Réunion du 27 mai 2014 à 16h15
Commission d'enquête sur l'exil des forces vives de france

Antoine Godbert, directeur de l'Agence Europe-éducation-Formation-France, 2E2F :

Nous avons décidé d'offrir à un nombre de plus en plus important de jeunes Français la possibilité d'aller se former dans tous les pays du monde, et non plus seulement dans les pays européens. Dans cet esprit, l'Agence 2E2F deviendra dans quelque temps l'Agence Erasmus+ Éducation et formation.

L'Agence 2E2F a pour partenaire l'Agence Erasmus+ Jeunesse et sport, qui, depuis les années 1980, prend en charge les mobilités des plus jeunes. Fondée en 1995, elle s'est installée au début des années 2000 à Bordeaux, où elle a successivement assumé la promotion des programmes Socrates, Leonardo da Vinci et Erasmus et, de 2007 à 2013, du programme Éducation et formation tout au long de la vie.

En 2013, l'agence a financé 75 000 mobilités, dont une moitié concerne des étudiants et l'autre moitié des apprentis, des adultes et tous ceux qui souhaitent acquérir des compétences par le biais d'une mobilité dans un autre pays.

En plus de gérer les fonds octroyés par l'Union européenne pour financer les bourses accordées aux personnes qui désirent se former à l'étranger, l'agence assure la promotion des programmes européens.

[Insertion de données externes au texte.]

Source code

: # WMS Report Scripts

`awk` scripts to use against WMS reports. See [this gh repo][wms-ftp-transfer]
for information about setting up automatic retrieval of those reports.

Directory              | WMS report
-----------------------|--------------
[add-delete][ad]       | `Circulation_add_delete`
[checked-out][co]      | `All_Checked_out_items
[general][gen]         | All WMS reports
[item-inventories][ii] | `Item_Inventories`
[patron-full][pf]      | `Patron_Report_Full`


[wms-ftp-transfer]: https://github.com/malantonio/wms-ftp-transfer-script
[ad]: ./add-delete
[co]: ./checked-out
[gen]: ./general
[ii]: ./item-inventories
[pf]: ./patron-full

Elle a, en outre, pour mission de faciliter l'articulation entre les politiques éducatives nationales et les volontés stratégiques de l'Union européenne.

De 2007 à 2013, le nombre des mobilités est passé de 40 000 à 75 000, le nombre d'étudiants concernés passant de 28 000 à 43 000, ce qui traduit une nette augmentation des effectifs concernés.

Nous espérons d'ici à 2020 atteindre les objectifs ambitieux fixés par l'Union européenne, à savoir le passage par la mobilité de 20 % des jeunes poursuivant des études supérieures et de 6 % des jeunes en formation professionnelle.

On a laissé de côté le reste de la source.